As the Chronicle described it, “the appeals court said some information about the CIA’s torture program and its past operation in Poland has long been known to the public,” and in any case, as Judge Paez explained, the purpose of confidentiality rules “is to protect legitimate government interests, not to shield the government from uncomfortable facts.”

He added that the lower court judge in charge of the case should be able to “disentangle the privileged from nonprivileged information” regarding the questioning of Mitchell and Jessen.

As the Chronicle also explained, “it’s not clear how much of the information, if any, will be turned over to Polish prosecutors,” but it to be hoped that some information will be forthcoming.
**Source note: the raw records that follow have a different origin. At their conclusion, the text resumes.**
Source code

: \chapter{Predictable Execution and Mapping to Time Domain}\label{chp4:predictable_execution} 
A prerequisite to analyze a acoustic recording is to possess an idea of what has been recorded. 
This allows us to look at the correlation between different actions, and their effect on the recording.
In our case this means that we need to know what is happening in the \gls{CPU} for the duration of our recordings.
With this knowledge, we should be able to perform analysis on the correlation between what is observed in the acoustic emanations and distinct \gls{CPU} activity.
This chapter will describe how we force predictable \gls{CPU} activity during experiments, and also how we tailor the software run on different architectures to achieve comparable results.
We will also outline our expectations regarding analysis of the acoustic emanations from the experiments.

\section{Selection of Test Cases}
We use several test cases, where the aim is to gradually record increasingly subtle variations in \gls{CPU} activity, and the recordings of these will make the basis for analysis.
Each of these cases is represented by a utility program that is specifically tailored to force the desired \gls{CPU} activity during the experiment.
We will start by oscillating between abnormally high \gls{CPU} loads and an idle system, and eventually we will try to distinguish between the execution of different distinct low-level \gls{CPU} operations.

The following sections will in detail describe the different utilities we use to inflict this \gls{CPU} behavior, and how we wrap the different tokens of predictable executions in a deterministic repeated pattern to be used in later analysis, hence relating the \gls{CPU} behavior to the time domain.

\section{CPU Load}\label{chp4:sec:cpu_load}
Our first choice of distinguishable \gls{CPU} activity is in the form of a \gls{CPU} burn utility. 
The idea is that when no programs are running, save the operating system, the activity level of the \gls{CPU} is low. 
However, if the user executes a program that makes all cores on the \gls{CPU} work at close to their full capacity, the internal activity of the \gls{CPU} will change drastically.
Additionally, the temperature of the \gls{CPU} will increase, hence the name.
In July 2014, as I explained at the time, “the European Court of Human Rights unanimously condemned the US for implementing a program of extraordinary rendition and torture, and condemned Poland for its involvement in the program” by hosting a CIA “black site,” and, in February 2015, ordered the Polish government to pay €130,000 ($148,000) to Abu Zubaydah, but they did so without any input from the US government, which, to date, has refused to provide any information to Polish prosecutors regarding the torture of Abu Zubaydah — and other “black site” prisoners — on Polish soil.

U.S. Judges Admit Enhanced Interrogation Is Torture By Joseph Margulies, Boston Review, September 26, 2019

Last week, for the first time, a federal appellate court said that “enhanced” interrogation techniques are torture.
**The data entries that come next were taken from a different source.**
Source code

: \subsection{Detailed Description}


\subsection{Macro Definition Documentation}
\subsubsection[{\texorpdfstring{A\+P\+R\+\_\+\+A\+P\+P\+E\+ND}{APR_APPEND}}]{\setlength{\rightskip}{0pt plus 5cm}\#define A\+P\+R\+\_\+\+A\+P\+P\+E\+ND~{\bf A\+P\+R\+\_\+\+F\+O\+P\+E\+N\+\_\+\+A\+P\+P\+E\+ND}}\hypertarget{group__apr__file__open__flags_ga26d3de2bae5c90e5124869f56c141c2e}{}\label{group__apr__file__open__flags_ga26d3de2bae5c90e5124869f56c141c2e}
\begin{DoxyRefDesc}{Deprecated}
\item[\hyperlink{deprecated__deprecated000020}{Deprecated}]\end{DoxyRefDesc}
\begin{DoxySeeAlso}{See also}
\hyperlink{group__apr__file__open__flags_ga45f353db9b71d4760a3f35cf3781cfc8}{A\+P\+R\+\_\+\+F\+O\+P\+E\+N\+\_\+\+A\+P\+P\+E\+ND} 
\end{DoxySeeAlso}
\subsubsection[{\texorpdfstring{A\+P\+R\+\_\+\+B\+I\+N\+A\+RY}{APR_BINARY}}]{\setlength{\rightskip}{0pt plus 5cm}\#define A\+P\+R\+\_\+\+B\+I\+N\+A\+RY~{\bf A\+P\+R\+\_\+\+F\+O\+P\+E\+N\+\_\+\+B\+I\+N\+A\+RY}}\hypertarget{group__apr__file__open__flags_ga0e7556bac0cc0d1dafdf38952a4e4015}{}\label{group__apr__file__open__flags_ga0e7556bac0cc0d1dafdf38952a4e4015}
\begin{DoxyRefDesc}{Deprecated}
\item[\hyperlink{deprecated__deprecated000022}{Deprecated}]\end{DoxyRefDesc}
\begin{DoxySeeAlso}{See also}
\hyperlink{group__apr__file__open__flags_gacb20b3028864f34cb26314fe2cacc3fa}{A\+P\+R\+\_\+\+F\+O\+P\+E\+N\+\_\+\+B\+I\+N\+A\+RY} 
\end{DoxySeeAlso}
In case you have forgotten, these were the brutal interrogation methods developed by the CIA after the September 11 attacks in 2001. A panel of the Ninth Circuit Court of Appeals crossed the Rubicon in a case involving Abu Zubaydah — the first person thrown into a CIA “black site,” the person for whom former Deputy Assistant U.S. Attorney General John Yoo wrote the infamous torture memo, and the only person subjected to all the “enhanced” techniques. As far as we can tell, Zubaydah, who is still being held at Guantánamo, is the only post–9/11 detainee whose interrogation was the subject of discussion and debate inside the White House. As the court wrote:

The details of Abu Zubaydah’s treatment during this period are uncontroverted: he was persistently and repeatedly waterboarded; he spent hundreds of hours in a “confinement box,” described as coffin-sized; he was subjected to various combinations of interrogation techniques including “walling, attention grasps, slapping, facial hold, stress positions, cramped confinement, white noise and sleep deprivation”; his food intake was manipulated to minimize the potential of vomiting during waterboarding. To use colloquial terms … Abu Zubaydah was tortured.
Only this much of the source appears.